Con motivo del debate público suscitado alrededor de la aplicación de la Ley de Justicia y Paz, auspiciada por el gobierno nacional y que pretende poner término al conflicto armado mediante la dejación de las armas, la confesión de los crímenes y la reparación de las víctimas, el Programa del Magdalena Medio ha planteado algo muy importante: que la aplicación de esa ley “se consigue solamente si se da un papel central a las veredas, corregimientos, pueblos, ciudades intermedias y zonas de grandes centros urbanos que han sufrido el conflicto armado en grandes proporciones”. “Las comunidades víctimas —agrega el Programa— no son las asociaciones u organizaciones de las víctimas. Son pueblos enteros que han sufrido la locura del conflicto armado interno colombiano. Comunidades que han vivido el sometimiento al actor armado y sus cómplices y han vivido el cambio de amos y de aliados de los amos. Han conocido el terror, el hundimiento en el silencio y la humillación, y han sido testigos de cómo en su seno ocurrió el robo de las tierras y las casas, la huída de los desplazados, la entrada de hijos a la guerrilla y el paramilitarismo y las alianzas mortales de las autodefensas con políticos, alcaldes, concejales, terratenientes, policías y militares durante años. En medio de estas comunidades viven los deudos de las personas asesinadas en las masacres y los homicidios selectivos, los parientes de los desplazados, los vulnerados que perdieron una pierna por las minas quiebrapatas, las mujeres violadas y las familias desposeídas de sus tierras”.

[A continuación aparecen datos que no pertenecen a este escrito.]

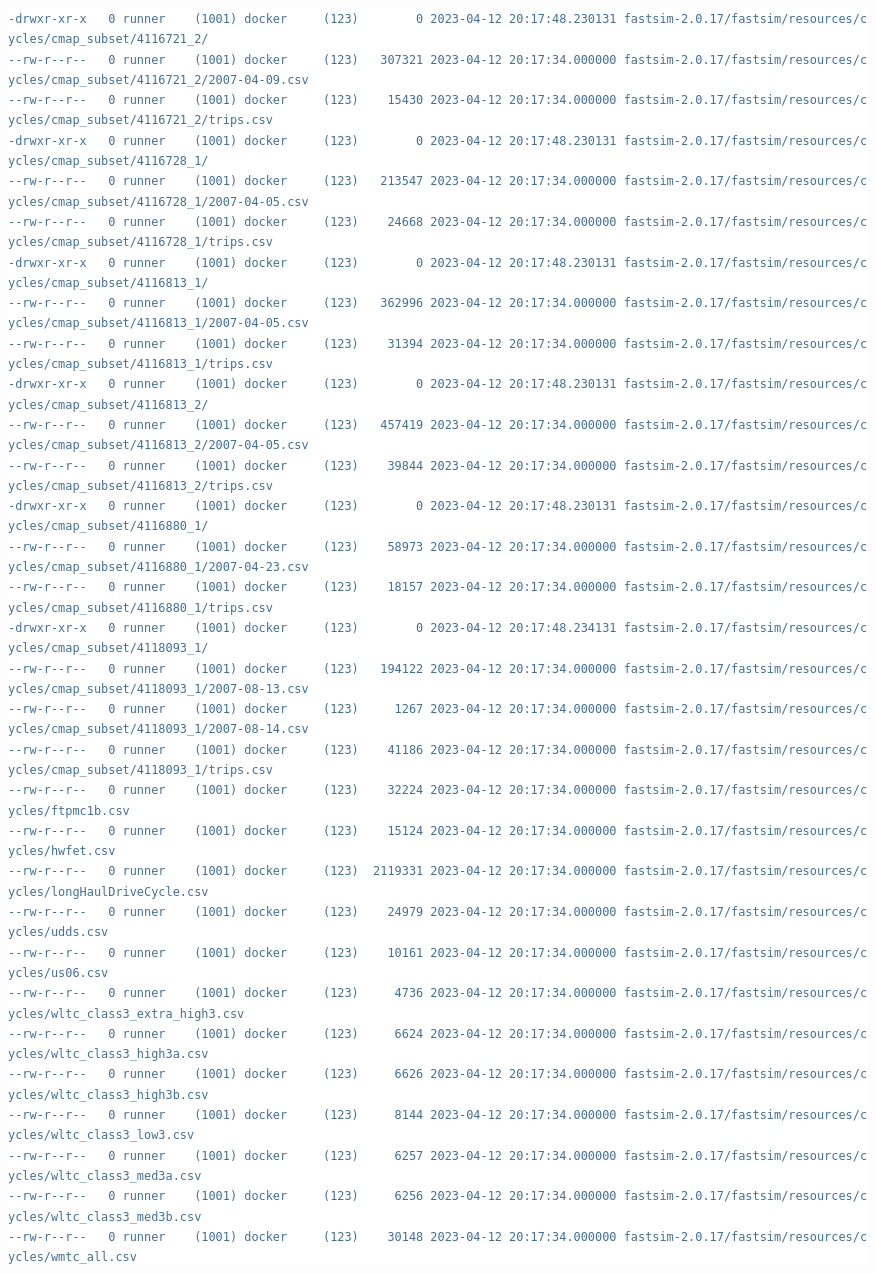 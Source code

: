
 ```diff
-drwxr-xr-x   0 runner    (1001) docker     (123)        0 2023-04-12 20:17:48.230131 fastsim-2.0.17/fastsim/resources/cycles/cmap_subset/4116721_2/
--rw-r--r--   0 runner    (1001) docker     (123)   307321 2023-04-12 20:17:34.000000 fastsim-2.0.17/fastsim/resources/cycles/cmap_subset/4116721_2/2007-04-09.csv
--rw-r--r--   0 runner    (1001) docker     (123)    15430 2023-04-12 20:17:34.000000 fastsim-2.0.17/fastsim/resources/cycles/cmap_subset/4116721_2/trips.csv
-drwxr-xr-x   0 runner    (1001) docker     (123)        0 2023-04-12 20:17:48.230131 fastsim-2.0.17/fastsim/resources/cycles/cmap_subset/4116728_1/
--rw-r--r--   0 runner    (1001) docker     (123)   213547 2023-04-12 20:17:34.000000 fastsim-2.0.17/fastsim/resources/cycles/cmap_subset/4116728_1/2007-04-05.csv
--rw-r--r--   0 runner    (1001) docker     (123)    24668 2023-04-12 20:17:34.000000 fastsim-2.0.17/fastsim/resources/cycles/cmap_subset/4116728_1/trips.csv
-drwxr-xr-x   0 runner    (1001) docker     (123)        0 2023-04-12 20:17:48.230131 fastsim-2.0.17/fastsim/resources/cycles/cmap_subset/4116813_1/
--rw-r--r--   0 runner    (1001) docker     (123)   362996 2023-04-12 20:17:34.000000 fastsim-2.0.17/fastsim/resources/cycles/cmap_subset/4116813_1/2007-04-05.csv
--rw-r--r--   0 runner    (1001) docker     (123)    31394 2023-04-12 20:17:34.000000 fastsim-2.0.17/fastsim/resources/cycles/cmap_subset/4116813_1/trips.csv
-drwxr-xr-x   0 runner    (1001) docker     (123)        0 2023-04-12 20:17:48.230131 fastsim-2.0.17/fastsim/resources/cycles/cmap_subset/4116813_2/
--rw-r--r--   0 runner    (1001) docker     (123)   457419 2023-04-12 20:17:34.000000 fastsim-2.0.17/fastsim/resources/cycles/cmap_subset/4116813_2/2007-04-05.csv
--rw-r--r--   0 runner    (1001) docker     (123)    39844 2023-04-12 20:17:34.000000 fastsim-2.0.17/fastsim/resources/cycles/cmap_subset/4116813_2/trips.csv
-drwxr-xr-x   0 runner    (1001) docker     (123)        0 2023-04-12 20:17:48.230131 fastsim-2.0.17/fastsim/resources/cycles/cmap_subset/4116880_1/
--rw-r--r--   0 runner    (1001) docker     (123)    58973 2023-04-12 20:17:34.000000 fastsim-2.0.17/fastsim/resources/cycles/cmap_subset/4116880_1/2007-04-23.csv
--rw-r--r--   0 runner    (1001) docker     (123)    18157 2023-04-12 20:17:34.000000 fastsim-2.0.17/fastsim/resources/cycles/cmap_subset/4116880_1/trips.csv
-drwxr-xr-x   0 runner    (1001) docker     (123)        0 2023-04-12 20:17:48.234131 fastsim-2.0.17/fastsim/resources/cycles/cmap_subset/4118093_1/
--rw-r--r--   0 runner    (1001) docker     (123)   194122 2023-04-12 20:17:34.000000 fastsim-2.0.17/fastsim/resources/cycles/cmap_subset/4118093_1/2007-08-13.csv
--rw-r--r--   0 runner    (1001) docker     (123)     1267 2023-04-12 20:17:34.000000 fastsim-2.0.17/fastsim/resources/cycles/cmap_subset/4118093_1/2007-08-14.csv
--rw-r--r--   0 runner    (1001) docker     (123)    41186 2023-04-12 20:17:34.000000 fastsim-2.0.17/fastsim/resources/cycles/cmap_subset/4118093_1/trips.csv
--rw-r--r--   0 runner    (1001) docker     (123)    32224 2023-04-12 20:17:34.000000 fastsim-2.0.17/fastsim/resources/cycles/ftpmc1b.csv
--rw-r--r--   0 runner    (1001) docker     (123)    15124 2023-04-12 20:17:34.000000 fastsim-2.0.17/fastsim/resources/cycles/hwfet.csv
--rw-r--r--   0 runner    (1001) docker     (123)  2119331 2023-04-12 20:17:34.000000 fastsim-2.0.17/fastsim/resources/cycles/longHaulDriveCycle.csv
--rw-r--r--   0 runner    (1001) docker     (123)    24979 2023-04-12 20:17:34.000000 fastsim-2.0.17/fastsim/resources/cycles/udds.csv
--rw-r--r--   0 runner    (1001) docker     (123)    10161 2023-04-12 20:17:34.000000 fastsim-2.0.17/fastsim/resources/cycles/us06.csv
--rw-r--r--   0 runner    (1001) docker     (123)     4736 2023-04-12 20:17:34.000000 fastsim-2.0.17/fastsim/resources/cycles/wltc_class3_extra_high3.csv
--rw-r--r--   0 runner    (1001) docker     (123)     6624 2023-04-12 20:17:34.000000 fastsim-2.0.17/fastsim/resources/cycles/wltc_class3_high3a.csv
--rw-r--r--   0 runner    (1001) docker     (123)     6626 2023-04-12 20:17:34.000000 fastsim-2.0.17/fastsim/resources/cycles/wltc_class3_high3b.csv
--rw-r--r--   0 runner    (1001) docker     (123)     8144 2023-04-12 20:17:34.000000 fastsim-2.0.17/fastsim/resources/cycles/wltc_class3_low3.csv
--rw-r--r--   0 runner    (1001) docker     (123)     6257 2023-04-12 20:17:34.000000 fastsim-2.0.17/fastsim/resources/cycles/wltc_class3_med3a.csv
--rw-r--r--   0 runner    (1001) docker     (123)     6256 2023-04-12 20:17:34.000000 fastsim-2.0.17/fastsim/resources/cycles/wltc_class3_med3b.csv
--rw-r--r--   0 runner    (1001) docker     (123)    30148 2023-04-12 20:17:34.000000 fastsim-2.0.17/fastsim/resources/cycles/wmtc_all.csv
```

Como es sabido, el gobierno colombiano, presidido por el creador de los primeros grupos “legales” de particulares armados, informó inicialmente que tales agrupaciones apenas sumaban unos once mil efectivos, pero luego aceptó que los desmovilizados llegaban a cuarenta mil y a todos ellos les suministra un sueldo mensual de $358.000, una suma con la cual sobreviven millones de colombianos y que sale de las costillas de los contribuyentes. Al respecto, el Programa afirma: “Estas comunidades víctimas, que buscan la reconciliación, son las que deben recibir los recursos para los proyectos de desarrollo y paz (...) Lo que ha dejado la guerra no son cuarenta mil desmovilizados, de los cuales cerca de la mitad son oportunistas —a quienes el gobierno protege con subsidios y proyectos—, sino enormes comunidades víctimas, que por la misma realidad vivida están conectadas en procesos regionales y participativos de paz y derechos integrales”.

En estos momentos, cuando los primeros jefes paramilitares están presentando sus descargos ante pequeños grupos de damnificados —algunos asesinados después de asistir a tales audiencias—, la advertencia del Programa no puede ser más clara. “Estas comunidades víctimas —dice un informe de prensa del Programa— tienen una potencialidad propia para contribuir a la solución del problema (...) las viudas, los huérfanos y los violados, acompañados por la comunidad víctima pueden constituirse como ciudadanos clientes, con protección y derechos, del proceso de la Ley que hasta ahora solo tiene como clientes a los perpetradores de los crímenes; y exigir la verdad, evidenciar a los responsables y exigir lo que les importa: que se declare por qué mataron a sus hijos y esposos, dónde están los cadáveres de las hijas desaparecidas; quiénes fueron los cómplices; cuáles son las garantías que darán a las comunidades para que la agresión salvaje nunca más se repita, y establecer cuál es la reparación esperada”.